Recent Progress of Proton Involvement and Coupling for Bio-realistic Synaptic Device

Abstract

Neuromorphic systems aim to emulate the energy efficiency and adaptive learning of the human brain. Recent studies have suggested that ions such as Na⁺, K⁺, and H⁺ play key roles in biological decision-making, emphasizing ion-specific signaling in neural processes. Among emerging hardware approaches, proton-based synaptic devices have gained attention for their ability to replicate ion-mediated signaling in synapses. Owing to their high mobility arising from their low atomic mass, protons enable fast, low-power, analog switching, which is crucial for mimicking biological efficiency. This review classifies the switching mechanisms of protonic neuromorphic devices into two types: proton involvement and proton coupling.

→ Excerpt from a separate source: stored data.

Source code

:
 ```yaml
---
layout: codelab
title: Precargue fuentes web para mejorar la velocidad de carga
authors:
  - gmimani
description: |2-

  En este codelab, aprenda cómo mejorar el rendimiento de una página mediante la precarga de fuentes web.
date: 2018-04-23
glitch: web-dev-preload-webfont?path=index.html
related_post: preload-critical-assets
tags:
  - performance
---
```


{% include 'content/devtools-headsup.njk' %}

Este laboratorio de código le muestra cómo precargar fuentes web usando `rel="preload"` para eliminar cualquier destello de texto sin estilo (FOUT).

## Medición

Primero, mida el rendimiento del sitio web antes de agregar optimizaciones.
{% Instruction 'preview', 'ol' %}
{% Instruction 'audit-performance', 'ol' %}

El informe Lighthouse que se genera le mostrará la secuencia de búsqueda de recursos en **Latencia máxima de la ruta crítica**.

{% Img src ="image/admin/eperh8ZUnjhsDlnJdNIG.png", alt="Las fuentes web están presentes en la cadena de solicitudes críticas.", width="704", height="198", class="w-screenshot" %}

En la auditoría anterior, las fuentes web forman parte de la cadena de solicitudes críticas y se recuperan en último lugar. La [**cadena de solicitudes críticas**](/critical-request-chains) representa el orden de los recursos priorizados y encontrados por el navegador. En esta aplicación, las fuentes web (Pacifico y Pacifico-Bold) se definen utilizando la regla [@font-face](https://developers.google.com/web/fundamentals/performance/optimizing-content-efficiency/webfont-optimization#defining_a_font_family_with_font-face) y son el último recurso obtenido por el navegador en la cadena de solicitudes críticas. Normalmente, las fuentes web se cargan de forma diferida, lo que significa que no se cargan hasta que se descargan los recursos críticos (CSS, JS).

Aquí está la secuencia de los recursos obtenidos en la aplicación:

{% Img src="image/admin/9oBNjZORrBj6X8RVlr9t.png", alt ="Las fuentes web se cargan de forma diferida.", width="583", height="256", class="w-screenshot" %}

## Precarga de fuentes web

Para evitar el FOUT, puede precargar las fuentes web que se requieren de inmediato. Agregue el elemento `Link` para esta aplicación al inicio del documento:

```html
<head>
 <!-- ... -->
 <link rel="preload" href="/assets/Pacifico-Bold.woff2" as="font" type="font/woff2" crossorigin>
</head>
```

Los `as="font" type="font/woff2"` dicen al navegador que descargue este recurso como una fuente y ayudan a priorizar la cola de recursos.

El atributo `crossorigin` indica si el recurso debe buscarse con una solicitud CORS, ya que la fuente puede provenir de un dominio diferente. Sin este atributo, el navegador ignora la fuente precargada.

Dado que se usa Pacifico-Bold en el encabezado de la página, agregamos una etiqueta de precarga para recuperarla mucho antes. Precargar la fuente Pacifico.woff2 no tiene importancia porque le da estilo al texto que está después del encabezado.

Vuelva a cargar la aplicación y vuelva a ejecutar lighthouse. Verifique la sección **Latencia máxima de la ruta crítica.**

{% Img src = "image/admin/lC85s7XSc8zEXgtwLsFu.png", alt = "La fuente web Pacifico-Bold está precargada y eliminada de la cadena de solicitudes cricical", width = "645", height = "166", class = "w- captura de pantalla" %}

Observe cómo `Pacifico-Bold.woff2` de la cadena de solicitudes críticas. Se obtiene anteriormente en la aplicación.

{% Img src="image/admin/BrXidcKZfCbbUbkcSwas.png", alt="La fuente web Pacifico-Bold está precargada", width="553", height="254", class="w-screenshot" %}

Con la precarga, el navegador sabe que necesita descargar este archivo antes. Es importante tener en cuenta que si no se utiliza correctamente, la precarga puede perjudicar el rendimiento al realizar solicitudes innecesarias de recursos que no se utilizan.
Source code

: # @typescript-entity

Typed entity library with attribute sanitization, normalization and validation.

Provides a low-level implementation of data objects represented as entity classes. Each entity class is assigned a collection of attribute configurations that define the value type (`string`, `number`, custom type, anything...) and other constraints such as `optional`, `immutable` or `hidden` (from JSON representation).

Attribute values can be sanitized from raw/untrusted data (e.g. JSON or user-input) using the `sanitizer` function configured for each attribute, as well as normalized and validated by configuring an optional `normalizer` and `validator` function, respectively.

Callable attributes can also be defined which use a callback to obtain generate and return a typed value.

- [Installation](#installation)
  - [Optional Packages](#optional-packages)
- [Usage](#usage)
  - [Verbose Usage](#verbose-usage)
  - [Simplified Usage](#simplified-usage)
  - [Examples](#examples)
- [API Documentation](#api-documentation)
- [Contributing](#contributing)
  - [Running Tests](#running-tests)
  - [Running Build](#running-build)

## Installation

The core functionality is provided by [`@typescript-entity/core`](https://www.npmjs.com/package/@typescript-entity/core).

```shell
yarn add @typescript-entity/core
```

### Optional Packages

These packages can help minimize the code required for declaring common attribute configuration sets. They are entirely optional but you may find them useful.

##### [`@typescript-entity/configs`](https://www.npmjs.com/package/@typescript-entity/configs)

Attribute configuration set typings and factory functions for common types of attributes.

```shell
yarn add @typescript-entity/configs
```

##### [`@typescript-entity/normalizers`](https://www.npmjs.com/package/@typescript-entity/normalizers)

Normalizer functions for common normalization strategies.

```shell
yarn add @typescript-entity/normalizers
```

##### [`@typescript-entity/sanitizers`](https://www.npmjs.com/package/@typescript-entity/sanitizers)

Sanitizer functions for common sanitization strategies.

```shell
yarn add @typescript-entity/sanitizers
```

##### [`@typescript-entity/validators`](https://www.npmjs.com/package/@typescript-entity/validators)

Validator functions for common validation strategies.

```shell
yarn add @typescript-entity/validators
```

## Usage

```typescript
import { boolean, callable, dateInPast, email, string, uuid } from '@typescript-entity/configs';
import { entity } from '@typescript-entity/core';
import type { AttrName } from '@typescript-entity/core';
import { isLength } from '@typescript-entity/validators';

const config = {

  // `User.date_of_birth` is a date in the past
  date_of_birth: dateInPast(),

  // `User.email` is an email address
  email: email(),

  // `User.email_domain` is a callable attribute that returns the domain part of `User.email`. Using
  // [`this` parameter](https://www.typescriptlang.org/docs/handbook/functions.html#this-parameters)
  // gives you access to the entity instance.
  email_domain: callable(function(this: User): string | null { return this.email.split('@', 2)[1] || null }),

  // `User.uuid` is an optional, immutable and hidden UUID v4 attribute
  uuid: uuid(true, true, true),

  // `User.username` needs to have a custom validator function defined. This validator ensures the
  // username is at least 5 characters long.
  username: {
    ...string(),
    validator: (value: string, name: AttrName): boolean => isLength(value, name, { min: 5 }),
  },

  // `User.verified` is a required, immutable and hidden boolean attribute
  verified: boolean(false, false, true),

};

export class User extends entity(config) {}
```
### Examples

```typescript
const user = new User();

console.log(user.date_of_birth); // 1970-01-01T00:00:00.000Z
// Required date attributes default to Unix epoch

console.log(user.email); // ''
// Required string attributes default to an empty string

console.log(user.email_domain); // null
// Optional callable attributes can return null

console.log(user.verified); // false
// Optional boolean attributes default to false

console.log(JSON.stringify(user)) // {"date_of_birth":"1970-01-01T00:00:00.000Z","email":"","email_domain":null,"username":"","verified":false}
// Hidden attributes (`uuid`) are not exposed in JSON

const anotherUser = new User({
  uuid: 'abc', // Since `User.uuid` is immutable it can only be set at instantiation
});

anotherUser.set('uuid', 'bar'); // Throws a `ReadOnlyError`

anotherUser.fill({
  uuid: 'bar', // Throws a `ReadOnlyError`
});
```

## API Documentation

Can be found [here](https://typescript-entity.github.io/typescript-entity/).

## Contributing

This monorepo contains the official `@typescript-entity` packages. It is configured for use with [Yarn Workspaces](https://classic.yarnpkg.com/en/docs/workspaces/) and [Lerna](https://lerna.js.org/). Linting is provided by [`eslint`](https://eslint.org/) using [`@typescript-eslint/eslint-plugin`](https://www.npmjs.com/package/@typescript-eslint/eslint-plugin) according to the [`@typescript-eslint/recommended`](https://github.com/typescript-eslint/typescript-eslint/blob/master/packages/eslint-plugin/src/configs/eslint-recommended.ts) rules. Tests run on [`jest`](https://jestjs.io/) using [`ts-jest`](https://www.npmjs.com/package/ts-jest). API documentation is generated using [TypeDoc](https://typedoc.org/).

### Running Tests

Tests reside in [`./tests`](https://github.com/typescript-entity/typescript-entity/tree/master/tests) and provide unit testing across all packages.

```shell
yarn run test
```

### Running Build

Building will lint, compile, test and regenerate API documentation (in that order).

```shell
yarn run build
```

By analyzing two- and three-terminal architectures, we present a framework showing how each mechanism modulates resistance in different materials. Proton involvement typically involves field- or environment-driven ionic motion, whereas proton coupling refers to mechanisms in which protons interact with other ions to regulate redox activity and transport. In this context, we emphasize the importance of studying ion-mediated processes, particularly those involving protons, as windows into biological adaptability and intelligence. Ultimately, this review highlights that understanding proton-based switching mechanisms is crucial for realizing neuromorphic hardware that emulates the energy efficiency and adaptability of the brain.